WORKING DATA:
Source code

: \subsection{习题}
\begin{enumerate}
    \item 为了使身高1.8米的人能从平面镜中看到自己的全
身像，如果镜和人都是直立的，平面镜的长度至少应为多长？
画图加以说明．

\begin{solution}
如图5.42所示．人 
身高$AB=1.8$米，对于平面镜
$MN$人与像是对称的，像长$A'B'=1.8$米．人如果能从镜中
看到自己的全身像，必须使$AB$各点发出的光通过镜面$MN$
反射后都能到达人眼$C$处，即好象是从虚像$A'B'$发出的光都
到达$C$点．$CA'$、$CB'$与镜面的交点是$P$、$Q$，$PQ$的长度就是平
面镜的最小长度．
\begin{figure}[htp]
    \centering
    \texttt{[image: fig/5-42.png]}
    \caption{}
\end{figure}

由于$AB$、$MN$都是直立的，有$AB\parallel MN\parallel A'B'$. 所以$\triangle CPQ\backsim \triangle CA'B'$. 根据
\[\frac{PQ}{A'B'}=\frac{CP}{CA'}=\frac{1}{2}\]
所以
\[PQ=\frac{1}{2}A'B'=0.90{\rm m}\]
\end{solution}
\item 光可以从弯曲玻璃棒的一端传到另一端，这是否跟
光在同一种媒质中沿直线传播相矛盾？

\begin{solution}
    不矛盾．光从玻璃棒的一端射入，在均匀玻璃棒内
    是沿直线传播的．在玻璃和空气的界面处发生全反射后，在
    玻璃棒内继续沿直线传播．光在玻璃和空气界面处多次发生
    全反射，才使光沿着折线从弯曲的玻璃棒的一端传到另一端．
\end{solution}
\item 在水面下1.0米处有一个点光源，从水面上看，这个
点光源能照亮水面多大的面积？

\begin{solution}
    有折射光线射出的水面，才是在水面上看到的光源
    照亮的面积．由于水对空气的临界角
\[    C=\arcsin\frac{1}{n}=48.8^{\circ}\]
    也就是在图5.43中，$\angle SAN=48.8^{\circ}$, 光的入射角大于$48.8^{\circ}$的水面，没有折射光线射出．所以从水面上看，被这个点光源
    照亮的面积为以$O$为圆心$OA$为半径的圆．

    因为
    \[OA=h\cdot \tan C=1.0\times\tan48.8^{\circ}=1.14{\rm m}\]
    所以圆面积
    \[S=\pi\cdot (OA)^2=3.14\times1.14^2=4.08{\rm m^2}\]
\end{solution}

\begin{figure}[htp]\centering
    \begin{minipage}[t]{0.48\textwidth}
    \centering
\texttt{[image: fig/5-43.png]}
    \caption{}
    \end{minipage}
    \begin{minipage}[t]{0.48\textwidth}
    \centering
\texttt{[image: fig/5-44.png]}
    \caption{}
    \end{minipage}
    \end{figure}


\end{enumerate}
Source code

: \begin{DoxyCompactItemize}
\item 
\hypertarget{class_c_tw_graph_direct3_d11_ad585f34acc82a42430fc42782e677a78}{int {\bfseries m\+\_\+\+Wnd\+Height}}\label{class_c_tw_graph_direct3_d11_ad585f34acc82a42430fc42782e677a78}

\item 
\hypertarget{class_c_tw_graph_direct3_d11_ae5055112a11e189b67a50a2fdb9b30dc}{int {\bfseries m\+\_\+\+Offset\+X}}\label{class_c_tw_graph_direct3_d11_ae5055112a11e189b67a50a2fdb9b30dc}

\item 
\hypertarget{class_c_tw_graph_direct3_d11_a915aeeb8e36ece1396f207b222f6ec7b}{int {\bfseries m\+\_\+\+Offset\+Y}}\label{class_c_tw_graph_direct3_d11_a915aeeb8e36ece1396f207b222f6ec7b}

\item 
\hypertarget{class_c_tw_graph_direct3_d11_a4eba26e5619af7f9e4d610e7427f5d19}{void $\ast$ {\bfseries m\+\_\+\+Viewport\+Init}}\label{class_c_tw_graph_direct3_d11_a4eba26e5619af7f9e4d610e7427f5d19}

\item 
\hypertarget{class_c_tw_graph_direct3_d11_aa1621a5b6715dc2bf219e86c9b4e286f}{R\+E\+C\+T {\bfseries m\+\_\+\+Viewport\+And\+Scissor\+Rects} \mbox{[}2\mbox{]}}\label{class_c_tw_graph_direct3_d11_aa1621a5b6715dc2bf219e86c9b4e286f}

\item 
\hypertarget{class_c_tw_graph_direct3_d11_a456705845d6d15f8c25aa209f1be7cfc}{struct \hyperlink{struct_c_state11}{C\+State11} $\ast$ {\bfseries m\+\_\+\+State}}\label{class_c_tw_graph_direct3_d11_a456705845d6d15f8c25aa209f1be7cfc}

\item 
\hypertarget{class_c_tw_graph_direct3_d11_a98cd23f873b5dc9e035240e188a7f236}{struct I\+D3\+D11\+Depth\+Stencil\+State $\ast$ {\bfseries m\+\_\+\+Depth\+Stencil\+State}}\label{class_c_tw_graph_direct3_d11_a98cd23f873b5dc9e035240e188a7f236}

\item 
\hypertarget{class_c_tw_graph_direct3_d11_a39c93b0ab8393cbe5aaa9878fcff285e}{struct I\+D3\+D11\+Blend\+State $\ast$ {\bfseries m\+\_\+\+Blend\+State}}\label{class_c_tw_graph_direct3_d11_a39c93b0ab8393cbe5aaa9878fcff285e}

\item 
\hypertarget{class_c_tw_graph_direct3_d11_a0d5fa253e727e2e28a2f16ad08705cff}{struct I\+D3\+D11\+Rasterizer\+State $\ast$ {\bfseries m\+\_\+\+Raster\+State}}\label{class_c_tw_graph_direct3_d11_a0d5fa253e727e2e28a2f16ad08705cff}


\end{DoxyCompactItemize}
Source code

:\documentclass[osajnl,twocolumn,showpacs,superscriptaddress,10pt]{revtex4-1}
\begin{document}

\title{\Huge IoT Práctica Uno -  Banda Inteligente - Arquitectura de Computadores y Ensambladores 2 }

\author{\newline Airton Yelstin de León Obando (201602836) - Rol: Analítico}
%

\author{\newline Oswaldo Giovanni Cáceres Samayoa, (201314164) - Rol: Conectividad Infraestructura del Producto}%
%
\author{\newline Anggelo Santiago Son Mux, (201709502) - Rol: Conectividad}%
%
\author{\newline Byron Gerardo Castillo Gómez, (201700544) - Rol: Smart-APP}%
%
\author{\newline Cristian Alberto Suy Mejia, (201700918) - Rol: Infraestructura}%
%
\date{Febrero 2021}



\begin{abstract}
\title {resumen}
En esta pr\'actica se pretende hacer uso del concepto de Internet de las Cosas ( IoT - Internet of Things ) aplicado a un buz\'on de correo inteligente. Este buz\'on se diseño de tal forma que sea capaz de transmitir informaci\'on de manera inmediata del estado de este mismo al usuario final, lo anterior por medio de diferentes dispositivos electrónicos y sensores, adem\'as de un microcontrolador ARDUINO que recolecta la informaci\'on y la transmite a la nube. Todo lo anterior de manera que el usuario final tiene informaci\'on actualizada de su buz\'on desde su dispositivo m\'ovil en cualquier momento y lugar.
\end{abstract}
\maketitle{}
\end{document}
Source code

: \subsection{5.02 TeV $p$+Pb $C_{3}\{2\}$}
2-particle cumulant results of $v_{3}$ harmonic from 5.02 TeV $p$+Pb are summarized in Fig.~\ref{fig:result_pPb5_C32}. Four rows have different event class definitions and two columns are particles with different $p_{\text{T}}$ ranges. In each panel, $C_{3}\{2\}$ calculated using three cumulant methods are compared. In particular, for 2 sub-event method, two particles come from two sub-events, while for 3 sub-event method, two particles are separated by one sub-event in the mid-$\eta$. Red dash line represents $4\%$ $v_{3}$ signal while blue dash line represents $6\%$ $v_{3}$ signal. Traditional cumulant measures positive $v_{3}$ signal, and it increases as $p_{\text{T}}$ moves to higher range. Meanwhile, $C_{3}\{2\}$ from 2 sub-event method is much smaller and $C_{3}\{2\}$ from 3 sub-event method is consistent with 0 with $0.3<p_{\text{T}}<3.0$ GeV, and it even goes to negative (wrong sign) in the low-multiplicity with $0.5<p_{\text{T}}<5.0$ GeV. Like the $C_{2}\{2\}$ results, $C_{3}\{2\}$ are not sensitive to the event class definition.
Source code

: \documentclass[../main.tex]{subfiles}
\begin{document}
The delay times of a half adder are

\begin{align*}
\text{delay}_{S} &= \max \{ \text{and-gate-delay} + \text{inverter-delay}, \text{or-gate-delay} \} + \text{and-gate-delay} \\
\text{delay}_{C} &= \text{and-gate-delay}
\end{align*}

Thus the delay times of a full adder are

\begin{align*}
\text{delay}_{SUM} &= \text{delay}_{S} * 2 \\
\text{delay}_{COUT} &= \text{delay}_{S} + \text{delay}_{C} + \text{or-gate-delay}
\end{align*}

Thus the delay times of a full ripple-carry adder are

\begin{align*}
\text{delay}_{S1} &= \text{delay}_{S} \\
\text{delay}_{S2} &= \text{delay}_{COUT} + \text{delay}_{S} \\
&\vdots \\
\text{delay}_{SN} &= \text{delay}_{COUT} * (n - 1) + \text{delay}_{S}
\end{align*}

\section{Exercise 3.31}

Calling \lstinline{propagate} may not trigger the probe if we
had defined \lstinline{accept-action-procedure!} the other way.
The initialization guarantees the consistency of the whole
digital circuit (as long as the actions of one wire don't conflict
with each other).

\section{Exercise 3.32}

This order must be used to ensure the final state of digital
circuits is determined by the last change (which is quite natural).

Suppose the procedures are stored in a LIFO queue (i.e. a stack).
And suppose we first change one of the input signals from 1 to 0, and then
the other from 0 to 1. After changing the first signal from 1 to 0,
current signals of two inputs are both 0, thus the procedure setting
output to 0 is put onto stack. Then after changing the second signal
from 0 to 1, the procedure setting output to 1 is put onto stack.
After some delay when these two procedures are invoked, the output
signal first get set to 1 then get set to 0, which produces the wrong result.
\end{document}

YOUR ASSIGNMENT: Could you find each line in the entries that contains the string "Viewport" and copy it?

EXERCISE ANSWER:
\hypertarget{class_c_tw_graph_direct3_d11_a4eba26e5619af7f9e4d610e7427f5d19}{void $\ast$ {\bfseries m\+\_\+\+Viewport\+Init}}\label{class_c_tw_graph_direct3_d11_a4eba26e5619af7f9e4d610e7427f5d19}
\hypertarget{class_c_tw_graph_direct3_d11_aa1621a5b6715dc2bf219e86c9b4e286f}{R\+E\+C\+T {\bfseries m\+\_\+\+Viewport\+And\+Scissor\+Rects} \mbox{[}2\mbox{]}}\label{class_c_tw_graph_direct3_d11_aa1621a5b6715dc2bf219e86c9b4e286f}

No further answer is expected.